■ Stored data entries
-*-
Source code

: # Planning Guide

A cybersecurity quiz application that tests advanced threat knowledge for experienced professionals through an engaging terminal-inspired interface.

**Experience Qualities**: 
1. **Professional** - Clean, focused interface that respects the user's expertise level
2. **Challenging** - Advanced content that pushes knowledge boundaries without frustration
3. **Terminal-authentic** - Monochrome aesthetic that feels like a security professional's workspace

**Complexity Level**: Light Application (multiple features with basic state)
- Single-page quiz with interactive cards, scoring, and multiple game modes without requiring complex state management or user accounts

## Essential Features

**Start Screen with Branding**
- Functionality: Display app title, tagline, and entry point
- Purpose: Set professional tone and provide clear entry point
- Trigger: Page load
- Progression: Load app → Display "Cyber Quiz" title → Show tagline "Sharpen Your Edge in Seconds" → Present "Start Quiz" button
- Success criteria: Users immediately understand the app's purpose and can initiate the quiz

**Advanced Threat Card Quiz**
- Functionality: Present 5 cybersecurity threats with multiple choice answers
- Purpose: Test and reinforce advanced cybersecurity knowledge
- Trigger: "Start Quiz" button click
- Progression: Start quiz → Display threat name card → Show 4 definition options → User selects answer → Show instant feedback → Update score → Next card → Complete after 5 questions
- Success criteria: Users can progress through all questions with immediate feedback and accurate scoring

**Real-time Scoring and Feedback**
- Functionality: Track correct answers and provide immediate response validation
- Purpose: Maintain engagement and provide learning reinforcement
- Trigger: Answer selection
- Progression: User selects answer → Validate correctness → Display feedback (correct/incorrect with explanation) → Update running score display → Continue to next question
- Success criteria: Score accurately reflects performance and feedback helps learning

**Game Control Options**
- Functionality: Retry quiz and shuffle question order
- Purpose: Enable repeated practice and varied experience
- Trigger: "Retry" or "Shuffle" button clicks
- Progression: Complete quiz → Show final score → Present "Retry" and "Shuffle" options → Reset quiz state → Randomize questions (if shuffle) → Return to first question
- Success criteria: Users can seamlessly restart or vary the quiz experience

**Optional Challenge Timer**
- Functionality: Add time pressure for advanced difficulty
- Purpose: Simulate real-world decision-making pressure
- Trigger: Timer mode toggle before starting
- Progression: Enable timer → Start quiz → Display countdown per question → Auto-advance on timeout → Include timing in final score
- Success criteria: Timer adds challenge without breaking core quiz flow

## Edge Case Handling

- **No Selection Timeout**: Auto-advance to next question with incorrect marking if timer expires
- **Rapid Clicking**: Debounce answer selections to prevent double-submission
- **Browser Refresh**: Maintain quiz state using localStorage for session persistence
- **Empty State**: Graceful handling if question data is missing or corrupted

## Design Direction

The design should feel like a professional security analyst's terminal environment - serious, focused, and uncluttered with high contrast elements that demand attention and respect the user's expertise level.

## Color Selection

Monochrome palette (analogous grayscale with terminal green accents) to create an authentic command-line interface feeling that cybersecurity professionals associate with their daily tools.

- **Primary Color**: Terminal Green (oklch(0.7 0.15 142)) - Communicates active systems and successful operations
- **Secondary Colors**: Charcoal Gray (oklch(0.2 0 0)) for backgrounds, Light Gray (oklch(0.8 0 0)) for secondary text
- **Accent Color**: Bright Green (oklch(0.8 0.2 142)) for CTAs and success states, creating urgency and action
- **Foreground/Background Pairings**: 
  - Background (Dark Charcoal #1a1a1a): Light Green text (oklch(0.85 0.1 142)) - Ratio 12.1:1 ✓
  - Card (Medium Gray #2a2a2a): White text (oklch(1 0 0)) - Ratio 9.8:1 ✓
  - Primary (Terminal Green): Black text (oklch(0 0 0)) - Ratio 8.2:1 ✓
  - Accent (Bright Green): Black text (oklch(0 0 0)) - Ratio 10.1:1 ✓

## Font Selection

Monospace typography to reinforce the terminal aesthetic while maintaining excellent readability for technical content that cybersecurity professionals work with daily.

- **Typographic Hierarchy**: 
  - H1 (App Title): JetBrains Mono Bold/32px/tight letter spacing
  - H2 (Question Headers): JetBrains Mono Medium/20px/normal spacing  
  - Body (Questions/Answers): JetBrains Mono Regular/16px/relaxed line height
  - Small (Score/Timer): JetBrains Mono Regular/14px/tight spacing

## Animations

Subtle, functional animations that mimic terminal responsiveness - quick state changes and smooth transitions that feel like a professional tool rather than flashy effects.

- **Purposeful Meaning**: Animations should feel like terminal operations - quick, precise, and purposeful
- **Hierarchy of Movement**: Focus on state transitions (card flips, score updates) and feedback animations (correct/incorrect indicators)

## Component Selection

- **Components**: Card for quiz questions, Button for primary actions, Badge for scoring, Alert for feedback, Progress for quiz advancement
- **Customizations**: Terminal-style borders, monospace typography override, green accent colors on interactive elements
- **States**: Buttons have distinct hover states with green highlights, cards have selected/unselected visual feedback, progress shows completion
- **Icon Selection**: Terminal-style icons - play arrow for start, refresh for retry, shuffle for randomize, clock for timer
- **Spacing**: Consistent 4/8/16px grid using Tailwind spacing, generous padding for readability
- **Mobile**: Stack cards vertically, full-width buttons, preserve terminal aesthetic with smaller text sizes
-*-
■ Aim of the task
Word for word, write out all of the entries again.

■ Result for this exercise
Source code

: # Planning Guide

A cybersecurity quiz application that tests advanced threat knowledge for experienced professionals through an engaging terminal-inspired interface.

**Experience Qualities**: 
1. **Professional** - Clean, focused interface that respects the user's expertise level
2. **Challenging** - Advanced content that pushes knowledge boundaries without frustration
3. **Terminal-authentic** - Monochrome aesthetic that feels like a security professional's workspace

**Complexity Level**: Light Application (multiple features with basic state)
- Single-page quiz with interactive cards, scoring, and multiple game modes without requiring complex state management or user accounts

## Essential Features

**Start Screen with Branding**
- Functionality: Display app title, tagline, and entry point
- Purpose: Set professional tone and provide clear entry point
- Trigger: Page load
- Progression: Load app → Display "Cyber Quiz" title → Show tagline "Sharpen Your Edge in Seconds" → Present "Start Quiz" button
- Success criteria: Users immediately understand the app's purpose and can initiate the quiz

**Advanced Threat Card Quiz**
- Functionality: Present 5 cybersecurity threats with multiple choice answers
- Purpose: Test and reinforce advanced cybersecurity knowledge
- Trigger: "Start Quiz" button click
- Progression: Start quiz → Display threat name card → Show 4 definition options → User selects answer → Show instant feedback → Update score → Next card → Complete after 5 questions
- Success criteria: Users can progress through all questions with immediate feedback and accurate scoring

**Real-time Scoring and Feedback**
- Functionality: Track correct answers and provide immediate response validation
- Purpose: Maintain engagement and provide learning reinforcement
- Trigger: Answer selection
- Progression: User selects answer → Validate correctness → Display feedback (correct/incorrect with explanation) → Update running score display → Continue to next question
- Success criteria: Score accurately reflects performance and feedback helps learning

**Game Control Options**
- Functionality: Retry quiz and shuffle question order
- Purpose: Enable repeated practice and varied experience
- Trigger: "Retry" or "Shuffle" button clicks
- Progression: Complete quiz → Show final score → Present "Retry" and "Shuffle" options → Reset quiz state → Randomize questions (if shuffle) → Return to first question
- Success criteria: Users can seamlessly restart or vary the quiz experience

**Optional Challenge Timer**
- Functionality: Add time pressure for advanced difficulty
- Purpose: Simulate real-world decision-making pressure
- Trigger: Timer mode toggle before starting
- Progression: Enable timer → Start quiz → Display countdown per question → Auto-advance on timeout → Include timing in final score
- Success criteria: Timer adds challenge without breaking core quiz flow

## Edge Case Handling

- **No Selection Timeout**: Auto-advance to next question with incorrect marking if timer expires
- **Rapid Clicking**: Debounce answer selections to prevent double-submission
- **Browser Refresh**: Maintain quiz state using localStorage for session persistence
- **Empty State**: Graceful handling if question data is missing or corrupted

## Design Direction

The design should feel like a professional security analyst's terminal environment - serious, focused, and uncluttered with high contrast elements that demand attention and respect the user's expertise level.

## Color Selection

Monochrome palette (analogous grayscale with terminal green accents) to create an authentic command-line interface feeling that cybersecurity professionals associate with their daily tools.

- **Primary Color**: Terminal Green (oklch(0.7 0.15 142)) - Communicates active systems and successful operations
- **Secondary Colors**: Charcoal Gray (oklch(0.2 0 0)) for backgrounds, Light Gray (oklch(0.8 0 0)) for secondary text
- **Accent Color**: Bright Green (oklch(0.8 0.2 142)) for CTAs and success states, creating urgency and action
- **Foreground/Background Pairings**: 
  - Background (Dark Charcoal #1a1a1a): Light Green text (oklch(0.85 0.1 142)) - Ratio 12.1:1 ✓
  - Card (Medium Gray #2a2a2a): White text (oklch(1 0 0)) - Ratio 9.8:1 ✓
  - Primary (Terminal Green): Black text (oklch(0 0 0)) - Ratio 8.2:1 ✓
  - Accent (Bright Green): Black text (oklch(0 0 0)) - Ratio 10.1:1 ✓

## Font Selection

Monospace typography to reinforce the terminal aesthetic while maintaining excellent readability for technical content that cybersecurity professionals work with daily.

- **Typographic Hierarchy**: 
  - H1 (App Title): JetBrains Mono Bold/32px/tight letter spacing
  - H2 (Question Headers): JetBrains Mono Medium/20px/normal spacing  
  - Body (Questions/Answers): JetBrains Mono Regular/16px/relaxed line height
  - Small (Score/Timer): JetBrains Mono Regular/14px/tight spacing

## Animations

Subtle, functional animations that mimic terminal responsiveness - quick state changes and smooth transitions that feel like a professional tool rather than flashy effects.

- **Purposeful Meaning**: Animations should feel like terminal operations - quick, precise, and purposeful
- **Hierarchy of Movement**: Focus on state transitions (card flips, score updates) and feedback animations (correct/incorrect indicators)

## Component Selection

- **Components**: Card for quiz questions, Button for primary actions, Badge for scoring, Alert for feedback, Progress for quiz advancement
- **Customizations**: Terminal-style borders, monospace typography override, green accent colors on interactive elements
- **States**: Buttons have distinct hover states with green highlights, cards have selected/unselected visual feedback, progress shows completion
- **Icon Selection**: Terminal-style icons - play arrow for start, refresh for retry, shuffle for randomize, clock for timer
- **Spacing**: Consistent 4/8/16px grid using Tailwind spacing, generous padding for readability
- **Mobile**: Stack cards vertically, full-width buttons, preserve terminal aesthetic with smaller text sizes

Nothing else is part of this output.